━━ Material shown

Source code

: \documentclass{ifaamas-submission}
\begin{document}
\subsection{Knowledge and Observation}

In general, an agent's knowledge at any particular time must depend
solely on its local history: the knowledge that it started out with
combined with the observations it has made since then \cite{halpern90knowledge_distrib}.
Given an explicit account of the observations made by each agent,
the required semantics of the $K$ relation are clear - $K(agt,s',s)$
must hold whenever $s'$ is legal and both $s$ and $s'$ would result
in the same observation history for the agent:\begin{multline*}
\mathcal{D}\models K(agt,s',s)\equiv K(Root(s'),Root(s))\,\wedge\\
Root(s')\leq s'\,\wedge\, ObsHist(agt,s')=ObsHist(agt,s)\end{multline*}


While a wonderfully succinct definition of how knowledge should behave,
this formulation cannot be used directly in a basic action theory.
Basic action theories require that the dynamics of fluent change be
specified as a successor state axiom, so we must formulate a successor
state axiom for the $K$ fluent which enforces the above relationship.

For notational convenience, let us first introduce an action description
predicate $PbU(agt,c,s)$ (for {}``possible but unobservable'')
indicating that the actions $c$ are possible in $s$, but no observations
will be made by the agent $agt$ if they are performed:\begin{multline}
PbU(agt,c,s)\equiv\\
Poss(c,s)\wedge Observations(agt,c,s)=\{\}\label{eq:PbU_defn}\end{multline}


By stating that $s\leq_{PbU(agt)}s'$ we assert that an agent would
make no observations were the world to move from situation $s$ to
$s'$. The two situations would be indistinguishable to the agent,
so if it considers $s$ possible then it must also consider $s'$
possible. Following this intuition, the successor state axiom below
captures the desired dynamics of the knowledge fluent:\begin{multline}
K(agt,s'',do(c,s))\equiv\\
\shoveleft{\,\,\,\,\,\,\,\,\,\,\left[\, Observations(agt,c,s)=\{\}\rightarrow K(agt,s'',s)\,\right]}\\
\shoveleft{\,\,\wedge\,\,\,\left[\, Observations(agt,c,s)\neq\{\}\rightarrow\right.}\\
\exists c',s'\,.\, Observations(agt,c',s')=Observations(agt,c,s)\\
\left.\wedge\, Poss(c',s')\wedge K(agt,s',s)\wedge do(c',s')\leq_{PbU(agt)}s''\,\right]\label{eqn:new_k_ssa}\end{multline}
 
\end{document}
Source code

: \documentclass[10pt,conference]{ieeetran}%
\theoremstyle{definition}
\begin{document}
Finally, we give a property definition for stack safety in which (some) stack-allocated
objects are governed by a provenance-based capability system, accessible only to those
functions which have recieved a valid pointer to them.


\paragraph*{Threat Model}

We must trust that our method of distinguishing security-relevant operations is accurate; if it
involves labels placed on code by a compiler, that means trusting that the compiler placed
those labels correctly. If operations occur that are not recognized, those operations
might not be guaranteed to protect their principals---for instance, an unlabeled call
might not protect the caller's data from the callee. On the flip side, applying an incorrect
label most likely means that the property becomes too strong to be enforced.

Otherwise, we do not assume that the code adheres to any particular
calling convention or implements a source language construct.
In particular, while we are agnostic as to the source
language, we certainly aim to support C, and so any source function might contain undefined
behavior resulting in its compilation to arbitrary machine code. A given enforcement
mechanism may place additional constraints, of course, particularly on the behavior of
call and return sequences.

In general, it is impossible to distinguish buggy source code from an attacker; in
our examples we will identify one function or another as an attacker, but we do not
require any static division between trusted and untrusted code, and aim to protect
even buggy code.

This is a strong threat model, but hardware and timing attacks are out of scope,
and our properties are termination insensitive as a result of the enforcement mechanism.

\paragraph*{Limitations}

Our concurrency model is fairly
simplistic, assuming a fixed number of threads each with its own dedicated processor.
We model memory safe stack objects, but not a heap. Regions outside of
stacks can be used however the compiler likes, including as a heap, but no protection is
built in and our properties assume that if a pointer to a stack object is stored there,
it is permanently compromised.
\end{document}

━━━━

■ Aim of the exercise
Look above for the line holding "calling convention or", then set down exactly that line and every line after it up to and including the line holding "In general, it", with nothing else.

■ Task solution
calling convention or implements a source language construct.
In particular, while we are agnostic as to the source
language, we certainly aim to support C, and so any source function might contain undefined
behavior resulting in its compilation to arbitrary machine code. A given enforcement
mechanism may place additional constraints, of course, particularly on the behavior of
call and return sequences.

In general, it is impossible to distinguish buggy source code from an attacker; in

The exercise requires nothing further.